Le fabuleux destin d’Amélie Poulain (Jean-Pierre Jeunet) : Non, ça c’est des films que je me dis que je verrai un jour sur le câble, comme ça, si ça passe, pour essayer de m’interroger, comprendre pourquoi les gens sont allé les voir -comme Camping ou des choses comme ça. Mais quand ça passe j’en regarde rarement plus de dix minutes… Comme 3 hommes et un couffin… Enfin ça fait partie de tous ces films qui s’épuisent dans leur propre énoncé.

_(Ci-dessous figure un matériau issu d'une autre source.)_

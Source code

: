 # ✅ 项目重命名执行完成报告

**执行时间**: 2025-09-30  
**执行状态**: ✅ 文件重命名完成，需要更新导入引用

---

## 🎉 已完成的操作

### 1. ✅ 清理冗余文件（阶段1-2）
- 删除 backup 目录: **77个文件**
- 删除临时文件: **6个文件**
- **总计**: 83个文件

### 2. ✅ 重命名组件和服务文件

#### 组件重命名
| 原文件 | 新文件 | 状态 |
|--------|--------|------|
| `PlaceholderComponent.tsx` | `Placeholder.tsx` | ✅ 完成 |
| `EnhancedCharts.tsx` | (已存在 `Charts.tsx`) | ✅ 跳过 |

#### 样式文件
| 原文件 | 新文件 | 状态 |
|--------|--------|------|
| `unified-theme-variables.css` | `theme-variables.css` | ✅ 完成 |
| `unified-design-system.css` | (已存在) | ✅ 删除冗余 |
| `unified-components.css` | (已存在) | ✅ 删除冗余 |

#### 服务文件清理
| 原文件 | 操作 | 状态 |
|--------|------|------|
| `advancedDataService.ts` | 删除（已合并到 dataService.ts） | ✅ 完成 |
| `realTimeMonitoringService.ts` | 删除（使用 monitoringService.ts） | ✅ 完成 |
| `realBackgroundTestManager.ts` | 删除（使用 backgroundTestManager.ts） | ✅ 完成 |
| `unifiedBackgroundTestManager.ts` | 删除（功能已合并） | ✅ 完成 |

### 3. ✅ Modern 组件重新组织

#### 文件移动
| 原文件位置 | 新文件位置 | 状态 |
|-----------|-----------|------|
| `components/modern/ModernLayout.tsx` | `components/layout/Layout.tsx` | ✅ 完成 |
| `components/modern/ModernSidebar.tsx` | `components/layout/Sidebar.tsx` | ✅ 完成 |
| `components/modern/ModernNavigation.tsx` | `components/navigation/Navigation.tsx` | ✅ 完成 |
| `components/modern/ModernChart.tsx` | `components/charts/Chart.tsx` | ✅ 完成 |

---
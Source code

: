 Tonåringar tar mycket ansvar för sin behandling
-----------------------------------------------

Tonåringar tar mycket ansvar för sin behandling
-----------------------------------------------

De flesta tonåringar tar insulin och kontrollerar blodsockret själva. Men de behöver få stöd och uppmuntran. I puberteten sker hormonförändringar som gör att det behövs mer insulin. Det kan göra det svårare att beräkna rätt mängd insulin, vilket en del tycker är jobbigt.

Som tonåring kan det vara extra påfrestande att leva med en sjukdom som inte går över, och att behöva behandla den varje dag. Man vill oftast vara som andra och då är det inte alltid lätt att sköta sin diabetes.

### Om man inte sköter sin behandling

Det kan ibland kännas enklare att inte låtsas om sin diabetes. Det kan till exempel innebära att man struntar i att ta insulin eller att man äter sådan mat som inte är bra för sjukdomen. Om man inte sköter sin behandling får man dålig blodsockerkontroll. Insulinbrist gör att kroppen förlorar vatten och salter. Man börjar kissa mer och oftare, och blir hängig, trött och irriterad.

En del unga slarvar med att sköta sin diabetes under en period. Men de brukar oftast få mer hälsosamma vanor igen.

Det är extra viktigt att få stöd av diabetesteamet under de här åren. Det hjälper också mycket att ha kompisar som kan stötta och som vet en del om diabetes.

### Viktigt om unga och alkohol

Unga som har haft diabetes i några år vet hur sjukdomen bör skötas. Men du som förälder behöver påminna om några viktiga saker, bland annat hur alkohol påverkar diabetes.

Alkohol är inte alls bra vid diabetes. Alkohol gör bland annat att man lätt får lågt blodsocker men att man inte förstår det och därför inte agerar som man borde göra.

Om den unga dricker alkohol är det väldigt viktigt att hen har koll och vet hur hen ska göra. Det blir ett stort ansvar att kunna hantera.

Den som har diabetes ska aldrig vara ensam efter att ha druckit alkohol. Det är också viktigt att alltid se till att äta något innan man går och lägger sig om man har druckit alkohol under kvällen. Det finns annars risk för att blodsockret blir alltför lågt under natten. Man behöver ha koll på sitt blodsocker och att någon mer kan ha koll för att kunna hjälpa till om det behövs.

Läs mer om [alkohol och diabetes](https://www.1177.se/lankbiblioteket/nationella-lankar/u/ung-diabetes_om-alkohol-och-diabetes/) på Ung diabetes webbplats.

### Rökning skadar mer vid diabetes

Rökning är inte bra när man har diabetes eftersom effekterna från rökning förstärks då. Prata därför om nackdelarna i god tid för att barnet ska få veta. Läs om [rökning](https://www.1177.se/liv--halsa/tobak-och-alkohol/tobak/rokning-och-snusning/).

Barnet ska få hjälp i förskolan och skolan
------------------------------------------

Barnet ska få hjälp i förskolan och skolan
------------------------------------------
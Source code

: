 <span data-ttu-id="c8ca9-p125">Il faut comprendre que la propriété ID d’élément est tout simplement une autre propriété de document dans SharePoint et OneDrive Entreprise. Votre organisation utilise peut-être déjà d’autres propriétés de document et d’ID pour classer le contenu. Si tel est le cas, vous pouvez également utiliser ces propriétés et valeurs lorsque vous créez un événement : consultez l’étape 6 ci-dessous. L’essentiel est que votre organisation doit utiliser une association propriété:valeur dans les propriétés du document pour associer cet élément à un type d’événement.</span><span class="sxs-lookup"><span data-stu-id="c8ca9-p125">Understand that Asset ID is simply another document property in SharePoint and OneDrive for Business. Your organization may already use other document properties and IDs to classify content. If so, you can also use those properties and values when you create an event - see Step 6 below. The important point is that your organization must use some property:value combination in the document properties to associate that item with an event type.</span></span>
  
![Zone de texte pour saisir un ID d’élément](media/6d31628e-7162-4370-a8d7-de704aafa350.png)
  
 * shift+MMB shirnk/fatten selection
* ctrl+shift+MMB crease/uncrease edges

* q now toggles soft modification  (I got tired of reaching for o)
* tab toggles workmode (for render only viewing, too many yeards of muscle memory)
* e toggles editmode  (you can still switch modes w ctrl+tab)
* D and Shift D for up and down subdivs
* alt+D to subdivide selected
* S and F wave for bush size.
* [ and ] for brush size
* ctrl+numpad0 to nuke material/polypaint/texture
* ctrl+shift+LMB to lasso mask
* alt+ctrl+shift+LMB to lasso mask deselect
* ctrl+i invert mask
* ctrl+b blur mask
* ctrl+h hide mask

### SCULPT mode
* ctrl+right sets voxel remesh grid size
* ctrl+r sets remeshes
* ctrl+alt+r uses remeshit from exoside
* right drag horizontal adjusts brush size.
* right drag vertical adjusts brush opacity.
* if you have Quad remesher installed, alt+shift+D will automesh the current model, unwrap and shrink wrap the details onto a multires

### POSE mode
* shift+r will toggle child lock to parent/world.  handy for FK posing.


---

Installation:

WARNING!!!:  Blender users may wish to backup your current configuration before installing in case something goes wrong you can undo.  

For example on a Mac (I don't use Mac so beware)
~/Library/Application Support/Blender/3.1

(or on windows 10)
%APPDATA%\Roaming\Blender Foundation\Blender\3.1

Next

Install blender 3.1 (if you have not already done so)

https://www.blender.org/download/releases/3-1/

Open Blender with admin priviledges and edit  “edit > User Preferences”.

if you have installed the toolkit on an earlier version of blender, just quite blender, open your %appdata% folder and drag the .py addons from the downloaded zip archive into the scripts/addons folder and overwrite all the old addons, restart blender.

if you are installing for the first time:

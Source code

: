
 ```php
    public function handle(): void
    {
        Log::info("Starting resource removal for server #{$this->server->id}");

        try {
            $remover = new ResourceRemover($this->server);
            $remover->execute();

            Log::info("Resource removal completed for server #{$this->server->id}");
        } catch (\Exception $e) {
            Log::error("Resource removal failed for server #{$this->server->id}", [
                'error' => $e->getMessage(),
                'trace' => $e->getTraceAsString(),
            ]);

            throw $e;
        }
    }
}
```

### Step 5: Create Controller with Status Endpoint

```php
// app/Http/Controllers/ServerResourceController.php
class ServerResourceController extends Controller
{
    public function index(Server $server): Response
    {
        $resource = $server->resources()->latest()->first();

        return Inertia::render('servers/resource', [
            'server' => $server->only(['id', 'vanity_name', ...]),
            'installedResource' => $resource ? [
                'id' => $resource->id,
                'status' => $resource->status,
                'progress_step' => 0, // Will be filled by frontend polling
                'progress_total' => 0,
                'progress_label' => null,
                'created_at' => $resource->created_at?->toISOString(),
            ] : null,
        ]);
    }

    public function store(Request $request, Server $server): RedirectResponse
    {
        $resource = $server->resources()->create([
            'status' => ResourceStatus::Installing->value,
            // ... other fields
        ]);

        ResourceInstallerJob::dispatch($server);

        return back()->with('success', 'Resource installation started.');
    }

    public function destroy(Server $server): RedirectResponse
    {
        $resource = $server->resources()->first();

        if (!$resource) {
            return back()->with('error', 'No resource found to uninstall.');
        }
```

La Repentie (Laetitia Masson) : Alors ça c’est une énigme ! C’est une énigme totale. C’est-à-dire que je ne l’ai pas vu non plus. J’ai vu le début : c’est pareil, ça s’épuise dans sa première minute. Il faut regarder la première minute et puis après… C’est un film qui dure une minute en fin de compte. Un producteur a pris les droits de mon livre qui s’appelle La repentie, qui est une histoire tragique d’une fille -c’est pas dit, mais elle est sûrement d’Action directe ou d’un groupe de ce genre- qui a vendu ses copains et qui peut sortir avec une fausse identité. Elle prend un train, elle arrive à Saint Nazaire et on se demande ce qu’elle fait. Et elle va travailler dans une espèce de brasserie pour touristes où elle va être la cible de la concupiscence du taulier. Et elle va rencontrer et avoir une histoire d’amour avec un type qui ne peut pas, lui non plus, avouer son passé. Donc c’est un amour impossible. Et donc les droits ont été achetés, il y a eu une première version qui était, bon pas géniale… Et ensuite, ils ont fait une deuxième version : ils avaient eu Adjani et d’un seul coup, de mon livre, il restait le titre. Et la première scène. Dans la première scène, Adjani sort de prison, elle part non pas à Saint Nazaire, mais à Nice et elle ne travaille pas dans un bouiboui, elle travaille dans un 4 étoiles genre Martinez. Et mon personnage, dans la première scène, elle vole un “gratuit” parce qu’elle cherche du boulot et il y a quelqu’un qui lui dit « pourquoi vous volez ça ? » elle répond « je ne le vole pas puisque c’est gratuit » : l’histoire d’amour part de cette manière. Et là, Isabelle Adjani, elle n’allait pas voler un gratuit pour chercher du boulot, donc elle vole une paire de lunettes Yves Saint-Laurent ou un truc comme ça. C’est… C’est affolant ! J’ai toujours pas compris. C’est un clip d’une heure et demie à la gloire d’Isabelle Adjani signé Laetitia Masson avec le titre d’un de mes livres sur le générique. On parle souvent des livres qui sont adaptés et là c’est un livre qui a été inadapté.